MMAfighting.com
Just a minute or two ago, Jose “Shorty” Torres was the new hype in the UFC, an unbeaten young competitor out of Chicago who had held both bantamweight and flyweight titles in Titan FC.
Then, as soon as you blinked, Torres was gone, cut after going 1-1 in a pair of short-notice fights just two months apart.
He’s since landed on his feet, recently announcing that he had signed on with the Bahrain-based Brave CF.
But as he looks back on his whirlwind UFC stint, one in which he scored a second-round TKO of Jarred Brooks on nine days’ notice, and then lost in the first round to Alex Perez on 20 days’ notice, Torres believes he got a good look at the inner machinations of the company’s endless conveyor belt.
“At least in my experience, I learned that we’re just very, very expendable,” Torres told MMA Fighting’s Luke Thomas on Monday’s edition of The MMA Hour. “There are a lot of veterans I’ve talked to and a lot of guys who have been removed by the UFC and it’s like, once you’re in, that’s it.
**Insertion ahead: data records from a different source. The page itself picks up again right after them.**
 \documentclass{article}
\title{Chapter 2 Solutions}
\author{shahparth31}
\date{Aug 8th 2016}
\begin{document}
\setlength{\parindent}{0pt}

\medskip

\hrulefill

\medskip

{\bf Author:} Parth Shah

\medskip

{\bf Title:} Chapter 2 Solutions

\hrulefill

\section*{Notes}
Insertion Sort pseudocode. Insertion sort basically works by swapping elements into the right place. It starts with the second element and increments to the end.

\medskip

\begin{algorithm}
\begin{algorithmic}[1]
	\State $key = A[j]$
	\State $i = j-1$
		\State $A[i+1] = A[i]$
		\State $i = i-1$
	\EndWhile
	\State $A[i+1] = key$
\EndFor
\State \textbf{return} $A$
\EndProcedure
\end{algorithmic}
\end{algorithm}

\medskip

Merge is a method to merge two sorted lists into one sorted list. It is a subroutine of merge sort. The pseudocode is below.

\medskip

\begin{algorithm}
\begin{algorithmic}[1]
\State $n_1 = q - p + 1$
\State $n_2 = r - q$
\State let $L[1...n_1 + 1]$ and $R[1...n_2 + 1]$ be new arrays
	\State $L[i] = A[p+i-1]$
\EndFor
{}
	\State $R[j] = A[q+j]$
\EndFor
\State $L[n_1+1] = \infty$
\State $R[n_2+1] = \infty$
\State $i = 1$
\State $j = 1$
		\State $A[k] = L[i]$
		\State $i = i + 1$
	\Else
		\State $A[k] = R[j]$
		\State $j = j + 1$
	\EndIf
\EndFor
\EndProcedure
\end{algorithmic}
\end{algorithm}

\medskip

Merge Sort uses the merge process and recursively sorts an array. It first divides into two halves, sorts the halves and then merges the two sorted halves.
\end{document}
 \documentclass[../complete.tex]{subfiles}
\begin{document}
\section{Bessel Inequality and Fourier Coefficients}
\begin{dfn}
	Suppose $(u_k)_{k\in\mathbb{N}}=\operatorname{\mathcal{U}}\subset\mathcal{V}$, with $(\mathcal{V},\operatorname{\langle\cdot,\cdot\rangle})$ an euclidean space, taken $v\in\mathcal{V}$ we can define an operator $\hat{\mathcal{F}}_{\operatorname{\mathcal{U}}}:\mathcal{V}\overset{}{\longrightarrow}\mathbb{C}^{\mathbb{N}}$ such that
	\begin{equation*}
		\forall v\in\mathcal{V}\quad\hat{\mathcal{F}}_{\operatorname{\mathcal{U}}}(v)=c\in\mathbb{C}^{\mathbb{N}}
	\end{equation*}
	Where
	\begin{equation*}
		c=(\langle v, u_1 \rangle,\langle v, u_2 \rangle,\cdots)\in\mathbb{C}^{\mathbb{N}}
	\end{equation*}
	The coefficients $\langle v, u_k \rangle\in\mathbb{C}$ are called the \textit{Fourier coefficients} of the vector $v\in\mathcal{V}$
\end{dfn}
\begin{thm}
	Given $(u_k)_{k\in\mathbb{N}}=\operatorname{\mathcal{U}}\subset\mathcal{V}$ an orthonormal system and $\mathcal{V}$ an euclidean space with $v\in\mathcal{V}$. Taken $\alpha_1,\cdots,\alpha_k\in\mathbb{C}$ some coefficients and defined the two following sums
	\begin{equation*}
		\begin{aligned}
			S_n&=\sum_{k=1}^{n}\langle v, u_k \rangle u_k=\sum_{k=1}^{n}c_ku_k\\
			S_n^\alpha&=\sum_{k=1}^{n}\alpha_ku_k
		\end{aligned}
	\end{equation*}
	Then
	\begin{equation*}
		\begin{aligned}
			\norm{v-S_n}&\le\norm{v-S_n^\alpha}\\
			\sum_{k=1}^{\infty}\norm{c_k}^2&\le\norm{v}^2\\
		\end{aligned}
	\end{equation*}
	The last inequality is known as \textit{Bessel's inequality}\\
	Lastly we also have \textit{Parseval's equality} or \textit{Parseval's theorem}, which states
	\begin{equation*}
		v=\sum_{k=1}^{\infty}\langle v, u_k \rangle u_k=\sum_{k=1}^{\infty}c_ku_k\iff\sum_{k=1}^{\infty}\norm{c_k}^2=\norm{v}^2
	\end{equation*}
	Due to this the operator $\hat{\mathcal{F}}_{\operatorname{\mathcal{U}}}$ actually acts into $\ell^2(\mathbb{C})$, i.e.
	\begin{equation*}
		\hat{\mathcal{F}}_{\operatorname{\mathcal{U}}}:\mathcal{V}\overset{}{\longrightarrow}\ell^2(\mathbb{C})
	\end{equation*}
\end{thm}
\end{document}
You have to fight. If you’re not their, you know, Anderson Silva, you’re not their champ, you’re not Brian Ortega, the guys they’re really trying to promote, then, that’s it. You’re just meat to the wolves.”
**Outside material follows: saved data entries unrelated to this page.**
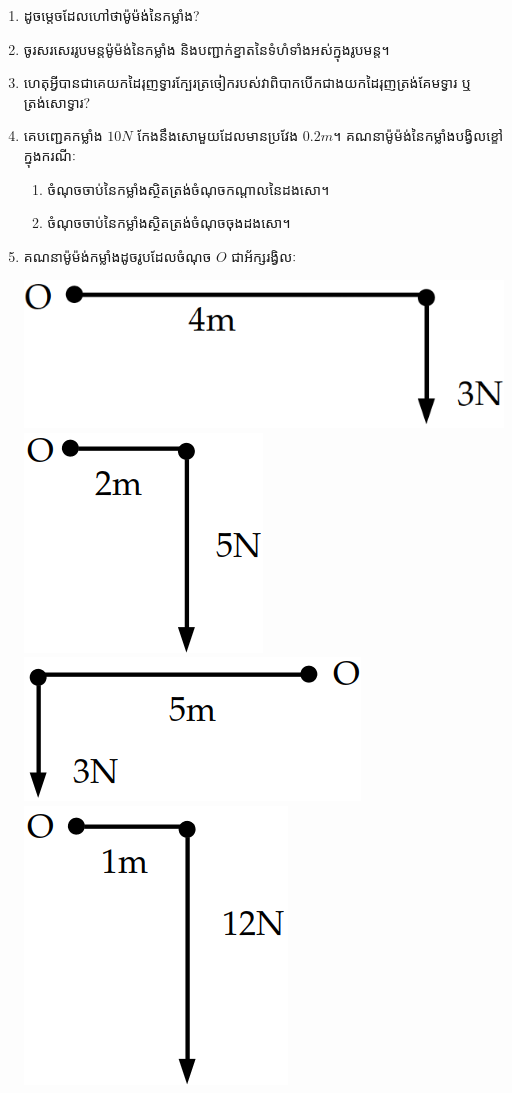 \documentclass{officialexam}
\begin{document}
	\begin{enumerate}[m]
		\item ដូចម្តេចដែលហៅថាម៉ូម៉ង់នៃកម្លាំង?
		\item ចូរសរសេររូបមន្តម៉ូម៉ង់នៃកម្លាំង និងបញ្ជាក់ខ្នាតនៃទំហំទាំងអស់ក្នុងរូបមន្ត។
		\item ហេតុអ្វីបានជាគេយកដៃរុញទ្វារក្បែរត្រចៀករបស់វាពិបាកបើកជាងយកដៃរុញត្រង់គែមទ្វារ ឬត្រង់សោទ្វារ?
		\item គេបញ្ជេគកម្លាំង $10N$ កែងនឹងសោមួយដែលមានប្រវែង $0.2m$។ គណនាម៉ូម៉ង់នៃកម្លាំងបង្វិលខ្ខៅក្នុងករណីៈ
		\begin{enumerate}[k]
			\item ចំណុចចាប់នៃកម្លាំងស្ថិតត្រង់ចំណុចកណ្តាលនៃដងសោ។
			\item ចំណុចចាប់នៃកម្លាំងស្ថិតត្រង់ចំណុចចុងដងសោ។
		\end{enumerate}
		\item គណនាម៉ូម៉ង់កម្លាំងដូចរូបដែលចំណុច $O$ ជាអ័ក្សរង្វិលៈ
		\begin{multicols}{4}
			\includegraphics[scale=0.25]{01}
			\includegraphics[scale=0.3]{02}
			\includegraphics[scale=0.3]{03}
			\includegraphics[scale=0.3]{04}

\end{multicols}
\end{enumerate}
\end{document}
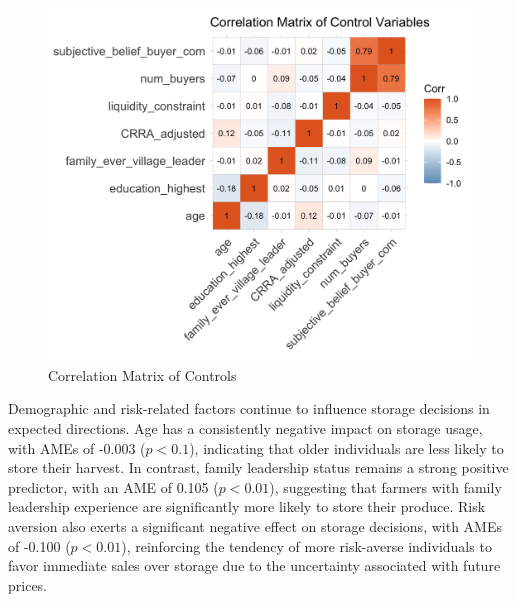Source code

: \begin{figure}[ht]
\centering
\includegraphics[width=1\textwidth]{figures/correlation_matrix_controls.png}
\caption{Correlation Matrix of Controls}
\label{Figure: Correlation Matrix of Controls}
\end{figure}

Demographic and risk-related factors continue to influence storage decisions in expected directions. Age has a consistently negative impact on storage usage, with AMEs of -0.003 (\(p < 0.1\)), indicating that older individuals are less likely to store their harvest. In contrast, family leadership status remains a strong positive predictor, with an AME of 0.105 (\(p < 0.01\)), suggesting that farmers with family leadership experience are significantly more likely to store their produce. Risk aversion also exerts a significant negative effect on storage decisions, with AMEs of -0.100 (\(p < 0.01\)), reinforcing the tendency of more risk-averse individuals to favor immediate sales over storage due to the uncertainty associated with future prices.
Torres found himself among the early cuts back in November when rumors started swirling about the future of the UFC flyweight division. He was particularly annoyed the UFC didn’t seem receptive to giving him a try at 135, where he’s been a champion, or that he wasn’t given an opportunity to show what he could do on a full training camp after agreeing to take two short notice fights with significant weight cuts down to 125.
But while his period of unemployment was stressful, he did his best not to sweat things, especially since he had seen other fighters around his size land on their feet after leaving the UFC.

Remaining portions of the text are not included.